# Red Star Pullets?



## lizziebeth66 (Jun 30, 2015)

I bought these from a hatchery and was told they were red star, but a few of them look completely different so I was wondering if they were all red star pullets.


----------



## Nm156 (May 16, 2015)

They look like they could be.What hatchery did you get them from?


----------



## lizziebeth66 (Jun 30, 2015)

Georgia Mad Hatcher, He really seemed like he knew what he was doing. And it was a very nice place. It just seems like they are really different in coloring. I am new to this, so I didn't know what a red star pullet should look like at this age. Having a hard time finding pictures.


----------



## Fiere (Feb 26, 2014)

Some are more red, some are more golden. They'll look basically the same as adults, some will just have a richer red colour where others will be a dull orangey


----------



## WhitecatFarm (Oct 10, 2014)

They do not look like red stars to me. Pullets are usually reddish while cockerels are white or light yellow. I have never seen the dark flecks on red stars.


----------



## WhitecatFarm (Oct 10, 2014)

Red star chicks


----------



## Nm156 (May 16, 2015)

WhitecatFarm said:


> They do not look like red stars to me. Pullets are usually reddish while cockerels are white or light yellow. I have never seen the dark flecks on red stars.

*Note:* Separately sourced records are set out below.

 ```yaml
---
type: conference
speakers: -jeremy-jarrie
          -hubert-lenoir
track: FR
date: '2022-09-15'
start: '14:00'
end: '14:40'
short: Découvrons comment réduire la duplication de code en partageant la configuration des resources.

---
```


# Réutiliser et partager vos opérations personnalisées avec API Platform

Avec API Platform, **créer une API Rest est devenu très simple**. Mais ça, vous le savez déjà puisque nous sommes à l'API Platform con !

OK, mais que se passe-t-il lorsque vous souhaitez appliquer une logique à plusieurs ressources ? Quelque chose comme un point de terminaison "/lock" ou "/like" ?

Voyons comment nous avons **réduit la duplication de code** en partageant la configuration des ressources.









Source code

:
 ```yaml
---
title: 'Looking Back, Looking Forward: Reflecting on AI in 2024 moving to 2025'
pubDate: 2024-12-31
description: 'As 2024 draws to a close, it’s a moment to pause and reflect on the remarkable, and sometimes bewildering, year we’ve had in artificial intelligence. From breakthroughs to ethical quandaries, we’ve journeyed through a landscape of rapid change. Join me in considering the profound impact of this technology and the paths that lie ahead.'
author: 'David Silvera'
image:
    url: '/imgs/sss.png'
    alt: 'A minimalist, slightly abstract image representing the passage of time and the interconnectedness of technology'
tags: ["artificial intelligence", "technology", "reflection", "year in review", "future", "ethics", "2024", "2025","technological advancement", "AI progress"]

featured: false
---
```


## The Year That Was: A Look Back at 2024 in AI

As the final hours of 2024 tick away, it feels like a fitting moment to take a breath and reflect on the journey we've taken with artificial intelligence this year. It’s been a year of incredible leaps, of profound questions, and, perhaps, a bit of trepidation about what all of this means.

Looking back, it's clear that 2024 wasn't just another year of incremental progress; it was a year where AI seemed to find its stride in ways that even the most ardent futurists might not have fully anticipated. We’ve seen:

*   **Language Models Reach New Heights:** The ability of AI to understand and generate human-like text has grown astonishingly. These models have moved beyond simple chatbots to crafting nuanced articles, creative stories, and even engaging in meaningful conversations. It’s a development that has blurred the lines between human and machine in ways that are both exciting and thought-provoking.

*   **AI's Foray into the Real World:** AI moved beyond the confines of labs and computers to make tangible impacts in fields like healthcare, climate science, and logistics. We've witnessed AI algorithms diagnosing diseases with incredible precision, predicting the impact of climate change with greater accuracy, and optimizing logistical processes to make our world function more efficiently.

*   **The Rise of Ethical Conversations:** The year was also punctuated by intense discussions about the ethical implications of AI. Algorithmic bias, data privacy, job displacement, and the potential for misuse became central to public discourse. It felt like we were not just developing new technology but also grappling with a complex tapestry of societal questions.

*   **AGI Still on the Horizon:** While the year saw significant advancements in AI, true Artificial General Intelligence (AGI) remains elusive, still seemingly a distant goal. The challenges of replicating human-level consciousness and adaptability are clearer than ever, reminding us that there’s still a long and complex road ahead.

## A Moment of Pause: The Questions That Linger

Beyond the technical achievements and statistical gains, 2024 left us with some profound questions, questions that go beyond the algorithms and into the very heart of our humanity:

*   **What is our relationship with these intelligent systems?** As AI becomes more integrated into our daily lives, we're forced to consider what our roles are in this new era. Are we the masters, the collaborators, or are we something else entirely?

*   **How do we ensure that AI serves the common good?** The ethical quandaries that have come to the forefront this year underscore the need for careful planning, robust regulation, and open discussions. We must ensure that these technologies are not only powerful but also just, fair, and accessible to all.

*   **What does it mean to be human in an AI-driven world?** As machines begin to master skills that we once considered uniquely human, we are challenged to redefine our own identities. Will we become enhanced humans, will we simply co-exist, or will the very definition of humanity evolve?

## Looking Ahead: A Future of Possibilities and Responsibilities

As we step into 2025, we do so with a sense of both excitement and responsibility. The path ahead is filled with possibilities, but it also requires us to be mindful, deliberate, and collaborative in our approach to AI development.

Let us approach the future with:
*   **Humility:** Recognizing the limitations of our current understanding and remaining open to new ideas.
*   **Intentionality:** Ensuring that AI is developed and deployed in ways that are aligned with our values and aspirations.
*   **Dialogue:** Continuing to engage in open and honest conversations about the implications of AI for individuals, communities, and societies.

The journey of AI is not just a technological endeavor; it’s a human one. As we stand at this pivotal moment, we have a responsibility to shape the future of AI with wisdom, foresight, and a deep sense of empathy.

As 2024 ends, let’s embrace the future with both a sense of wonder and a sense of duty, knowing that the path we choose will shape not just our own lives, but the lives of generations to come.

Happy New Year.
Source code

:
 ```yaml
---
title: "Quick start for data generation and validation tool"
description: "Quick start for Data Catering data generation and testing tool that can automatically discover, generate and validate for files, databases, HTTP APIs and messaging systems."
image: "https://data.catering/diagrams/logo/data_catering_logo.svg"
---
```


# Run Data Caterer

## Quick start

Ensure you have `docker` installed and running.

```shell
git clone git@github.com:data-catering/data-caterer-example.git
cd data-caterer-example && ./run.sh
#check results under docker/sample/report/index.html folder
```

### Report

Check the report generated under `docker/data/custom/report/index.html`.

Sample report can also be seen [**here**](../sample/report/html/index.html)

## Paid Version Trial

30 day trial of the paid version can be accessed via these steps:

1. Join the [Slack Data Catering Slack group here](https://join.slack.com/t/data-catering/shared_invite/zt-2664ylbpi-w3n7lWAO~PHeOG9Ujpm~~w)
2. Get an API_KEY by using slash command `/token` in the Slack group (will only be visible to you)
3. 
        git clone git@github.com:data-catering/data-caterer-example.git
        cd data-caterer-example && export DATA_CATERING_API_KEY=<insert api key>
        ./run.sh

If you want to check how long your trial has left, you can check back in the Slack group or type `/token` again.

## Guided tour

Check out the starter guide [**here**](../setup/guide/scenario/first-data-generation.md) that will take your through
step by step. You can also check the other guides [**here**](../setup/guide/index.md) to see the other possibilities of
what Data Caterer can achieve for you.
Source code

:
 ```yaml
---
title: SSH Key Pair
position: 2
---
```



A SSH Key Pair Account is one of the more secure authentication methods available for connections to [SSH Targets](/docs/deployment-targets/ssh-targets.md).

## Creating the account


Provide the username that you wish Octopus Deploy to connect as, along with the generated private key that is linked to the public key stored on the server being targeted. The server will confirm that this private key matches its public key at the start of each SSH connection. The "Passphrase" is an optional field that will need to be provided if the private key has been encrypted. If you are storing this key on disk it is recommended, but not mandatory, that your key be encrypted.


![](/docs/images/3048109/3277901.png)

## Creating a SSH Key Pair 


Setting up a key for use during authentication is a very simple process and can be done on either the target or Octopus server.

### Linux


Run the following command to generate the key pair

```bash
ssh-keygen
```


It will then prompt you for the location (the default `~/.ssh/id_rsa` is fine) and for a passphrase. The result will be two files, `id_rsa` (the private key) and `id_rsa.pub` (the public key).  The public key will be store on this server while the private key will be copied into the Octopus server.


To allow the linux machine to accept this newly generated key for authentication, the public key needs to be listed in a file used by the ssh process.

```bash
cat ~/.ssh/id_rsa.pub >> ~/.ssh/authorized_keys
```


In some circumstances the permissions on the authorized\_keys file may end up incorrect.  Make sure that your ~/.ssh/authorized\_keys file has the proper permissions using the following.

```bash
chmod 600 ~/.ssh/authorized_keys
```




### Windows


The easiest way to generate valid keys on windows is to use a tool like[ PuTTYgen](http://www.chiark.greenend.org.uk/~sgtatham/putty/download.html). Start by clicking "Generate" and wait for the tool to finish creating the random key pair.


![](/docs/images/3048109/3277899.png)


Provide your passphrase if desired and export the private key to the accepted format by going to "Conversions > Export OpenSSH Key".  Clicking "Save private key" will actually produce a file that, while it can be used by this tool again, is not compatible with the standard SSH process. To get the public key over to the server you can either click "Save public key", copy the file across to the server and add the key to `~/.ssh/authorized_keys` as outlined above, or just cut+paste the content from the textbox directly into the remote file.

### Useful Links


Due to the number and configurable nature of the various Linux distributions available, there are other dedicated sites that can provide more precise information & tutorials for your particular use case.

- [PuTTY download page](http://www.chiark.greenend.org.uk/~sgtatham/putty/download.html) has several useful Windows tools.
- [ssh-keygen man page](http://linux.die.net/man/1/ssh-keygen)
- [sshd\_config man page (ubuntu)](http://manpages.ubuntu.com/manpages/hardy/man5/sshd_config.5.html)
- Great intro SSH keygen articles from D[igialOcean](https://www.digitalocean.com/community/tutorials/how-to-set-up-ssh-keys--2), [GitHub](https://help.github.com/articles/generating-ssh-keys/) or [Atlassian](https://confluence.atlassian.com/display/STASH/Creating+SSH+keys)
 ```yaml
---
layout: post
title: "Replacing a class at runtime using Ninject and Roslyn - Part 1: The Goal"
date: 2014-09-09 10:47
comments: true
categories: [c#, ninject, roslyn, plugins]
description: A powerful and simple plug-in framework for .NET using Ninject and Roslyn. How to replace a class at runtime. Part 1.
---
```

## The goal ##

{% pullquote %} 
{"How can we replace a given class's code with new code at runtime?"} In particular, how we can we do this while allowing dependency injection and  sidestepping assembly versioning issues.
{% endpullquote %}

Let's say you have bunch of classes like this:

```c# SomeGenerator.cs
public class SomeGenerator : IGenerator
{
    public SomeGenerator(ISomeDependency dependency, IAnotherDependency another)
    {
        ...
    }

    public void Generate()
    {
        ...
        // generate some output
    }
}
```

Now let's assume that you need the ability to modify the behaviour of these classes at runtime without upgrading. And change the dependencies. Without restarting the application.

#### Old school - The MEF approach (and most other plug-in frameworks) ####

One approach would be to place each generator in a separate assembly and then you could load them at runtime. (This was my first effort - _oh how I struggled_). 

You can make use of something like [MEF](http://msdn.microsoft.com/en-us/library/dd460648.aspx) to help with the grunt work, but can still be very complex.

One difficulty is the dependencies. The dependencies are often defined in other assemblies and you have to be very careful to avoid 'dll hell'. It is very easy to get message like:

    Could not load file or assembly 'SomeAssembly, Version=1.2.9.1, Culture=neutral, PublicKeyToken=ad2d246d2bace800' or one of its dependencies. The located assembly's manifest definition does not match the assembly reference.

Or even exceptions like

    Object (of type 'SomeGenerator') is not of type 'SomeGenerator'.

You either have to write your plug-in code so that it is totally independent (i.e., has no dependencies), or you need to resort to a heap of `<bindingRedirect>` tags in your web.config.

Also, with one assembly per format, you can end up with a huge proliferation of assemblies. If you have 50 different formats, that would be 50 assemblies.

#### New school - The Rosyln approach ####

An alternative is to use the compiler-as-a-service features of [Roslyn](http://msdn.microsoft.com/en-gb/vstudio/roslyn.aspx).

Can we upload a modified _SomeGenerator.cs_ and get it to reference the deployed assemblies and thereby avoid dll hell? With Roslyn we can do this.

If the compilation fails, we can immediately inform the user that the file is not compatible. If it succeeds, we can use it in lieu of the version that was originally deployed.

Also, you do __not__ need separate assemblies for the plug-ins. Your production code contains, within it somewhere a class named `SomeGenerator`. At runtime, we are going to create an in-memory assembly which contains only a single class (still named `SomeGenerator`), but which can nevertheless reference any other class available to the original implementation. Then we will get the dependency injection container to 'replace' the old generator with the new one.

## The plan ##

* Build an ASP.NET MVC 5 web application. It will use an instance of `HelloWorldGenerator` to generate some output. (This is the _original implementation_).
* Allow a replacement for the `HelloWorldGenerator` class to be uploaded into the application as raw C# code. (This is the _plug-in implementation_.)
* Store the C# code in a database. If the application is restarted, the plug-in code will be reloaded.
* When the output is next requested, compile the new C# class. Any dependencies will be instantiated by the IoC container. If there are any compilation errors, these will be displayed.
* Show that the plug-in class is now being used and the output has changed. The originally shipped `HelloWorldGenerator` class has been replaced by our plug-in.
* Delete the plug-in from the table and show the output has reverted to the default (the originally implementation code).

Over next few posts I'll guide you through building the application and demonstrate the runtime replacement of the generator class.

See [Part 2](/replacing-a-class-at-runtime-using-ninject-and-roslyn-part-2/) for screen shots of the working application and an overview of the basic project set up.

In the video they are day old and you're not seeing the color developing on the wings.Also since they're from a different hatchery they could a different parent stock.
here's some pics of Townline's red cross.Pics 1 and 2 are at 2 days the others pics are at day 9,last one is at 17 weeks.Their site says they are from a RIR male and a Columbian female.


----------



## WhitecatFarm (Oct 10, 2014)

OK, the Columbian is where the dark feathers come from. Most red star pullets I have seen are solid red with white patches. Roos being all white. The most common cross is a Rhode Island Red rooster with a Rhode Island White hen.


----------



## Nm156 (May 16, 2015)

Georgia Mad Hatchery says theirs are a RIR and white rock cross.Their golden buffs are RIR and RIW.


----------